La exigencia de Podemos de derruir la cruz que corona la abadía del Valle de los Caídos con la aparentes simpatía de Pedro Sánchez generaría una grave contienda civil y la ruptura social entre españoles.
Los católicos se opondrían a la destrucción del principal símbolo de su fe, un monumento 150 metros de altura, el más alto del mundo, con gigantescas figuras de los cuatro evangelistas y alegorías de las cuatro virtudes cardinales en su basamento de 18 metros, obras del escultor socialista Juan de Avalos.

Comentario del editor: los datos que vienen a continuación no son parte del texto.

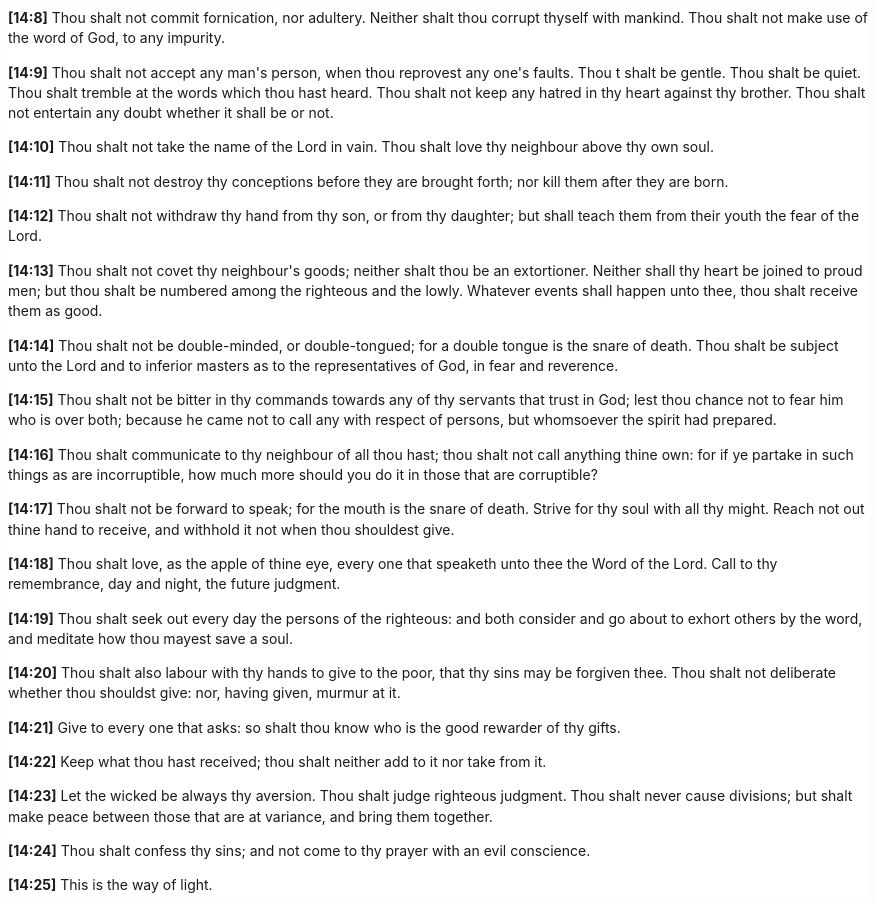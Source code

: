 **[14:8]** Thou shalt not commit fornication, nor adultery. Neither shalt thou corrupt thyself with mankind. Thou shalt not make use of the word of God, to any impurity.

**[14:9]** Thou shalt not accept any man's person, when thou reprovest any one's faults. Thou t shalt be gentle. Thou shalt be quiet. Thou shalt tremble at the words which thou hast heard. Thou shalt not keep any hatred in thy heart against thy brother. Thou shalt not entertain any doubt whether it shall be or not.

**[14:10]** Thou shalt not take the name of the Lord in vain. Thou shalt love thy neighbour above thy own soul.

**[14:11]** Thou shalt not destroy thy conceptions before they are brought forth; nor kill them after they are born.

**[14:12]** Thou shalt not withdraw thy hand from thy son, or from thy daughter; but shall teach them from their youth the fear of the Lord.

**[14:13]** Thou shalt not covet thy neighbour's goods; neither shalt thou be an extortioner. Neither shall thy heart be joined to proud men; but thou shalt be numbered among the righteous and the lowly. Whatever events shall happen unto thee, thou shalt receive them as good.

**[14:14]** Thou shalt not be double-minded, or double-tongued; for a double tongue is the snare of death. Thou shalt be subject unto the Lord and to inferior masters as to the representatives of God, in fear and reverence.

**[14:15]** Thou shalt not be bitter in thy commands towards any of thy servants that trust in God; lest thou chance not to fear him who is over both; because he came not to call any with respect of persons, but whomsoever the spirit had prepared.

**[14:16]** Thou shalt communicate to thy neighbour of all thou hast; thou shalt not call anything thine own: for if ye partake in such things as are incorruptible, how much more should you do it in those that are corruptible?

**[14:17]** Thou shalt not be forward to speak; for the mouth is the snare of death. Strive for thy soul with all thy might. Reach not out thine hand to receive, and withhold it not when thou shouldest give.

**[14:18]** Thou shalt love, as the apple of thine eye, every one that speaketh unto thee the Word of the Lord. Call to thy remembrance, day and night, the future judgment.

**[14:19]** Thou shalt seek out every day the persons of the righteous: and both consider and go about to exhort others by the word, and meditate how thou mayest save a soul.

**[14:20]** Thou shalt also labour with thy hands to give to the poor, that thy sins may be forgiven thee. Thou shalt not deliberate whether thou shouldst give: nor, having given, murmur at it.

**[14:21]** Give to every one that asks: so shalt thou know who is the good rewarder of thy gifts.

**[14:22]** Keep what thou hast received; thou shalt neither add to it nor take from it.

**[14:23]** Let the wicked be always thy aversion. Thou shalt judge righteous judgment. Thou shalt never cause divisions; but shalt make peace between those that are at variance, and bring them together.

**[14:24]** Thou shalt confess thy sins; and not come to thy prayer with an evil conscience.

**[14:25]** This is the way of light.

Gran parte de los laicos no hostiles a los creyentes –por ejemplo este cronista, que ni siquiera está bautizado-- rechaza el derribo de un monumento cuya desaparición se lamentará cuando el recuerdo de Francisco Franco sea un renglón en la historia.
Como ocurre con otras construcciones que enseñan sobre la vida de distintas épocas: hace solamente 1008 años los bereberes devastaron la joya omeya de Medina Azahara, y hoy los arqueólogos lloran por aquella ciudad asombrosa.

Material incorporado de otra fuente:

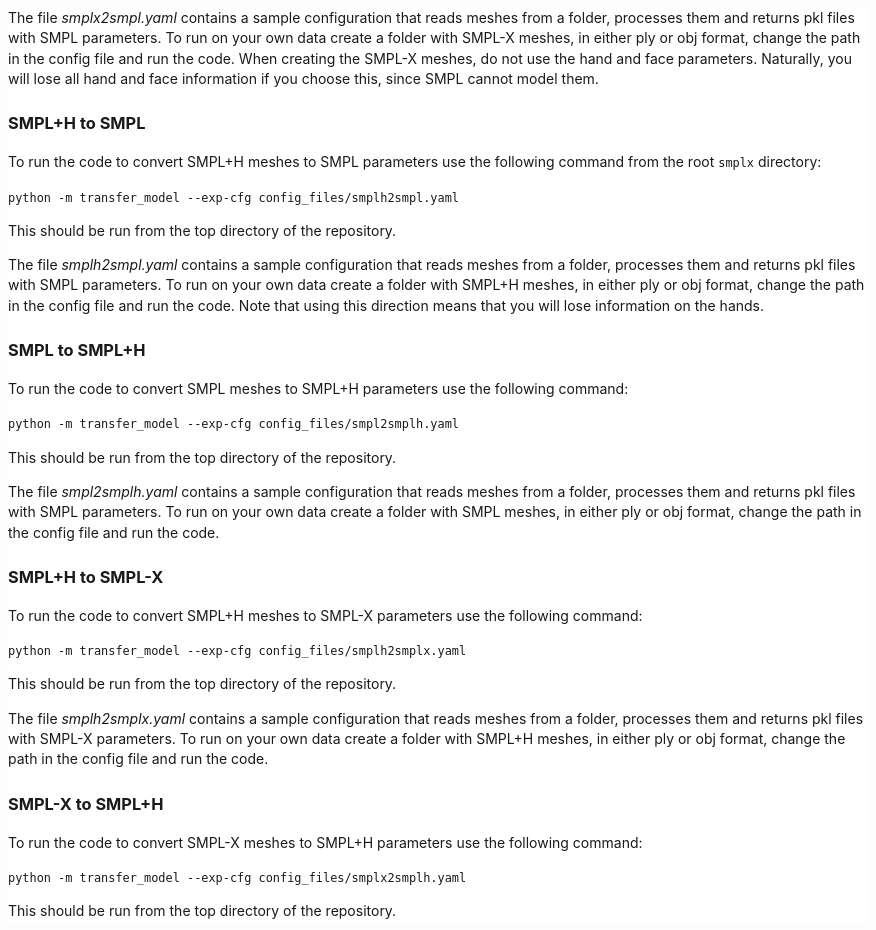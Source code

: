 The file *smplx2smpl.yaml* contains a sample configuration that reads meshes from a folder,
processes them and returns pkl files with SMPL parameters. To run on your own data create a folder
with SMPL-X meshes, in either ply or obj format, change the path in the config file and run the code.
When creating the SMPL-X meshes, do not use the hand and face parameters. 
Naturally, you will lose all hand and face information if you choose this, since
SMPL cannot model them.


### SMPL+H to SMPL

To run the code to convert SMPL+H meshes to SMPL parameters use the following command from the root `smplx` directory:
  ```Shell
  python -m transfer_model --exp-cfg config_files/smplh2smpl.yaml
  ```
This should be run from the top directory of the repository.

The file *smplh2smpl.yaml* contains a sample configuration that reads meshes from a folder,
processes them and returns pkl files with SMPL parameters. To run on your own data create a folder
with SMPL+H meshes, in either ply or obj format, change the path in the config file and run the code.
Note that using this direction means that you will lose information on the
hands.


### SMPL to SMPL+H

To run the code to convert SMPL meshes to SMPL+H parameters use the following command:
  ```Shell
  python -m transfer_model --exp-cfg config_files/smpl2smplh.yaml
  ```
This should be run from the top directory of the repository.

The file *smpl2smplh.yaml* contains a sample configuration that reads meshes from a folder,
processes them and returns pkl files with SMPL parameters. To run on your own data create a folder
with SMPL meshes, in either ply or obj format, change the path in the config file and run the code.

### SMPL+H to SMPL-X

To run the code to convert SMPL+H meshes to SMPL-X parameters use the following command:
  ```Shell
  python -m transfer_model --exp-cfg config_files/smplh2smplx.yaml
  ```
This should be run from the top directory of the repository.

The file *smplh2smplx.yaml* contains a sample configuration that reads meshes from a folder,
processes them and returns pkl files with SMPL-X parameters. To run on your own data create a folder
with SMPL+H meshes, in either ply or obj format, change the path in the config file and run the code.


### SMPL-X to SMPL+H

To run the code to convert SMPL-X meshes to SMPL+H parameters use the following command:
  ```Shell
  python -m transfer_model --exp-cfg config_files/smplx2smplh.yaml
  ```
This should be run from the top directory of the repository.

¿Qué dirán por ejemplo en 2100 los arqueólogos y humanistas de esta barbarie, similar a la de los talibanes que destruyeron por odio al infiel hace solo 17 años los milenarios budas de Bāmiyān, en Afganistán?
Si lo que se quiere eliminar es toda obra de Franco podrían empezar con las “casas baratas” o los embalses para regadíos y electricidad, o la maternidad falangista de avances laborales considerados socialistas.

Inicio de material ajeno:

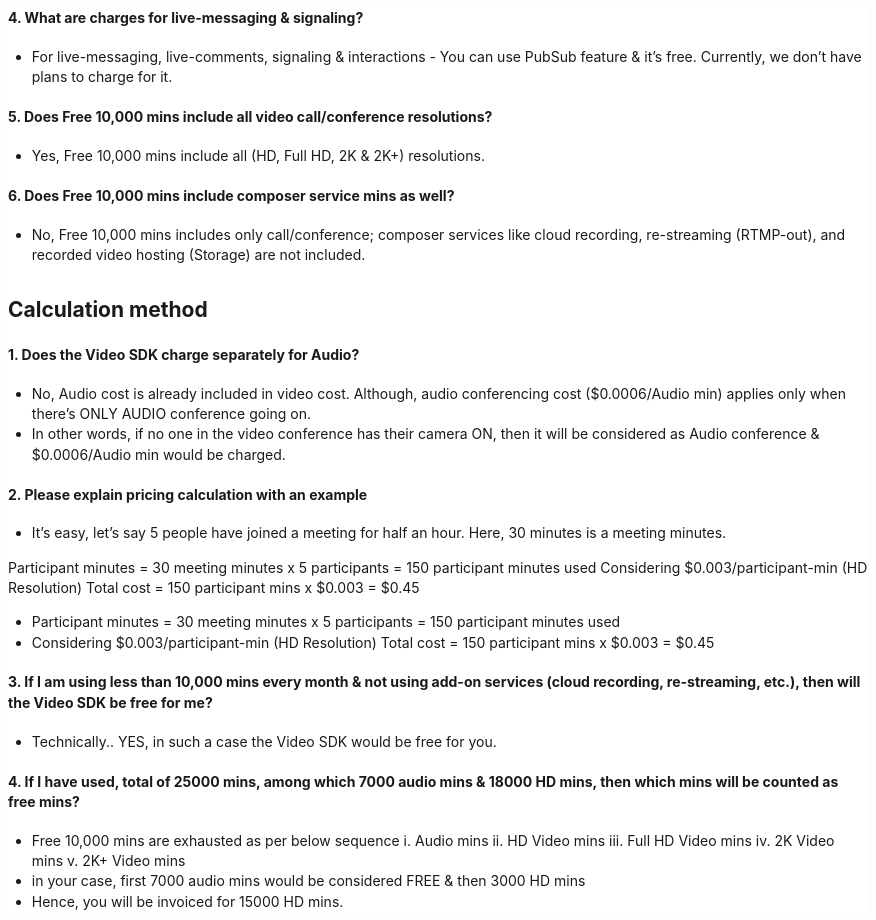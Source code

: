 #### 4. What are charges for live-messaging & signaling?​

- For live-messaging, live-comments, signaling & interactions - You can use PubSub feature & it’s free. Currently, we don’t have plans to charge for it.

#### 5. Does Free 10,000 mins include all video call/conference resolutions?​

- Yes, Free 10,000 mins include all (HD, Full HD, 2K & 2K+) resolutions.

#### 6. Does Free 10,000 mins include composer service mins as well?​

- No, Free 10,000 mins includes only call/conference; composer services like cloud recording, re-streaming (RTMP-out), and recorded video hosting (Storage) are not included.

## Calculation method​

#### 1. Does the Video SDK charge separately for Audio?​

- No, Audio cost is already included in video cost. Although, audio conferencing cost ($0.0006/Audio min) applies only when there’s ONLY AUDIO conference going on.
- In other words, if no one in the video conference has their camera ON, then it will be considered as Audio conference & $0.0006/Audio min would be charged.

#### 2. Please explain pricing calculation with an example​

- It’s easy, let’s say 5 people have joined a meeting for half an hour. Here, 30 minutes is a meeting minutes.

Participant minutes = 30 meeting minutes x 5 participants
= 150 participant minutes used
Considering $0.003/participant-min (HD Resolution)
Total cost = 150 participant mins x $0.003
= $0.45

- Participant minutes = 30 meeting minutes x 5 participants
= 150 participant minutes used
- Considering $0.003/participant-min (HD Resolution)
Total cost = 150 participant mins x $0.003
= $0.45

#### 3. If I am using less than 10,000 mins every month & not using add-on services (cloud recording, re-streaming, etc.), then will the Video SDK be free for me?​

- Technically.. YES, in such a case the Video SDK would be free for you.

#### 4. If I have used, total of 25000 mins, among which 7000 audio mins & 18000 HD mins, then which mins will be counted as free mins?​

- Free 10,000 mins are exhausted as per below sequence
i. Audio mins
ii. HD Video mins
iii. Full HD Video mins
iv. 2K Video mins
v. 2K+ Video mins
- in your case, first 7000 audio mins would be considered FREE & then 3000 HD mins
- Hence, you will be invoiced for 15000 HD mins.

Al deseo de eliminar esa cruz se une el de expropiar la Mezquita de Córdoba, erigida sobre la basílica cristiana de San Vicente Mártir, y consagrada como catedral en 1238.
La intención es, al menos parcialmente, cedérsela al islam, cuyos yihadistas advierten que destruirán la parte cristiana del monumento en su reconquista de Al-Andalus, que es toda España.